You'll also notice half or more are in the blue/violet range. However, I don't understand why this is - since I am within 25 miles of most of these networks. I thought the blue and violet antenna types were needed for 60-75 mile ranges. Anyhow, from the look of this, and your general understanding of the area that I live in, do you really think I need a large directional antenna mounted on my roof to receive these channels? In fact, violet even indicates that a pre-amp is necessary as well. I followed a user's link to solidsignal.com and checked out what they had. There is such a huge selection, I have no idea how to determine what I need. Really, I'd like to spend as little as possible on this. Plus their diagrams indicate that not only is a pre-amp used, but then the line is sent into a power injector followed by a power distribution amp, then into the TV. This all seems over the top to me, and a major investment, not to mention the work involved.
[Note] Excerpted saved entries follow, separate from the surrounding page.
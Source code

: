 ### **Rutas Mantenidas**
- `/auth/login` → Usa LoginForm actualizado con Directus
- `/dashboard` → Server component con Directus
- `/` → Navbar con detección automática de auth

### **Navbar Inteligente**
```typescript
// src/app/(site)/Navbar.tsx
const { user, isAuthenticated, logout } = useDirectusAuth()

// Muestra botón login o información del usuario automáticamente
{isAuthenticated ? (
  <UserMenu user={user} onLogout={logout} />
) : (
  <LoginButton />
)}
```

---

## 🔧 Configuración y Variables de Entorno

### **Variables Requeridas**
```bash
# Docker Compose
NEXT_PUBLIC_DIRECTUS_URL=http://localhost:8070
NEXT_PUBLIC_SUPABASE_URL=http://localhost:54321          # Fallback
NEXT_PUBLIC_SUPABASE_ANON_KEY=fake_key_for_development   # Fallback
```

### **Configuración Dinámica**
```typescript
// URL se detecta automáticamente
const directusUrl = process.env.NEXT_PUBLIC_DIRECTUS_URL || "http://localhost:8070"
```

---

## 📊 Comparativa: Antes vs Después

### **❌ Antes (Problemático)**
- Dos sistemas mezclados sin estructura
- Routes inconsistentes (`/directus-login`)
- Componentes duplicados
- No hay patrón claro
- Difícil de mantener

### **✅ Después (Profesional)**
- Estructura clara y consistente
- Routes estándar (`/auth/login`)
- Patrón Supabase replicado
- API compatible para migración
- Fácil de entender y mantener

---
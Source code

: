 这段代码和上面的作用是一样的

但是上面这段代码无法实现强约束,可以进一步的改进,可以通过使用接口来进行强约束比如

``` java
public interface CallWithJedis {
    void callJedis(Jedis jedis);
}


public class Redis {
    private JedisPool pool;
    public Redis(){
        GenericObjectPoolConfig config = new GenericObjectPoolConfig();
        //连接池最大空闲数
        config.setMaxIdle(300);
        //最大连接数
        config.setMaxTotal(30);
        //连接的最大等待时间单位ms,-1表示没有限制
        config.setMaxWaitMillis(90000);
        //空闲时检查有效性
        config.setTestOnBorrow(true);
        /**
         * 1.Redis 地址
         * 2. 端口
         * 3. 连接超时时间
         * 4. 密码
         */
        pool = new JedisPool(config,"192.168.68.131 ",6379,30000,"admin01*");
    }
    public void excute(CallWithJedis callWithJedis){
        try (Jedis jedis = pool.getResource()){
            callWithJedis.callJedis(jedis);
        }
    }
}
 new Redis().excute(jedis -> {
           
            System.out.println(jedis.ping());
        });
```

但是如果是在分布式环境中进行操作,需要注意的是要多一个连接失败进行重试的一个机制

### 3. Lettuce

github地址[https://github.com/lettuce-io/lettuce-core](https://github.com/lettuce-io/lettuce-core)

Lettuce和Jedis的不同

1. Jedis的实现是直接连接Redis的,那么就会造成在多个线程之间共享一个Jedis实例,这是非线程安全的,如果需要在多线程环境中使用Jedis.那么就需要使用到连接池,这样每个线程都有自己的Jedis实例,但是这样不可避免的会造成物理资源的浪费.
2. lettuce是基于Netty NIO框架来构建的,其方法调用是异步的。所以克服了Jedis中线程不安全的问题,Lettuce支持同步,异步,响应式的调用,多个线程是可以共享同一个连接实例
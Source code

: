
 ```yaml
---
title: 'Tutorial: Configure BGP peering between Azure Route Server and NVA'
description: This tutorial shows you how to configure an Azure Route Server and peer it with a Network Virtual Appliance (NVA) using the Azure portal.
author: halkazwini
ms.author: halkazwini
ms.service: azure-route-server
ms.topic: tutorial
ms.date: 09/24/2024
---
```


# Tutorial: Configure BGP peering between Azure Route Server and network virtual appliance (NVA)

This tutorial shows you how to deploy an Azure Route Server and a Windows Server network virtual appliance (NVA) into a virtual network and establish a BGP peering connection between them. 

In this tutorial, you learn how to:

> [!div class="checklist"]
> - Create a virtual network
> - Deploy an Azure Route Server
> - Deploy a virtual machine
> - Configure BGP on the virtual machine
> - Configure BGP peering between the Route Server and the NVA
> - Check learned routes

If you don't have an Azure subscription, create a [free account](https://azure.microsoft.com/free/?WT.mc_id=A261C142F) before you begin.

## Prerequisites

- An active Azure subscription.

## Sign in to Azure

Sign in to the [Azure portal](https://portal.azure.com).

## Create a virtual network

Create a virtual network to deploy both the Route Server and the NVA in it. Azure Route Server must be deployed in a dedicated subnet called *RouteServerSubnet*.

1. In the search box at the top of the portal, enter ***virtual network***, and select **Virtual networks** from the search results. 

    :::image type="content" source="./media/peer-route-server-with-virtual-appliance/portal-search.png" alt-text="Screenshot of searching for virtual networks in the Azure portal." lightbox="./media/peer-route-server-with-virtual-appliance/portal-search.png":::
So it seems that an indoor antenna is certainly out of the question for me. But it also seems that one of these SquareShooter or Lacrosse type antennas that hook up to your satellite dish and are much nicer looking, is also out of the question for me. Although those antennas claim to reach up to 50 miles. Check out these specs for the SquareShooter SS-2000:
• Range for Channels (2-6): 0-10 Miles (Analog), 0-15 Miles (Digital)
• Range for Channels (7-13): 0-35 Miles (Analog), 0-40 Miles (Digital)
• Range for Channels (14-69): 0-45 Miles (Analog), 0-50 Miles (Digital)
I don't understand why there is a different range for different channels, but I'm sure some of you do know why. Anyhow, most of the channels in question here are in the 3rd category, which for digital seems to cover up to 50 miles. Now I only live half that distance, so why shouldn't this antenna work for me? Can't I use this instead of a large directional on my roof? Would I still need a pre-amp with this? Would I also need a power injector and a power distribution amp?
Would my DirecTV receiver then be able to tune this stuff OK and display it properly on a HD monitor? Or would I be making a mistake in not purchasing an HDTV with an ATSC tuner? Are the NTSC and QAM tuners important at all?
Also, when installing an antenna, it is recommended that you have a 2nd person nearby the TV monitoring the signal strength as you play around with the direction the antenna faces. Is there any kind of a handheld meter that I could hook up instead that could give me a signal reading, that I could monitor while I'm installing it? I'm thinking one of these would give me a better analysis and be less of a hassle than yelling back and forth.
Also, any chance of picking up any channels other than Scranton/Wilkes-Barre? What about Binghampton? New York? Philly? Jersey?
Is there anybody, especially someone close by that can relate, that can help answer any of these questions? I would really appreciate it.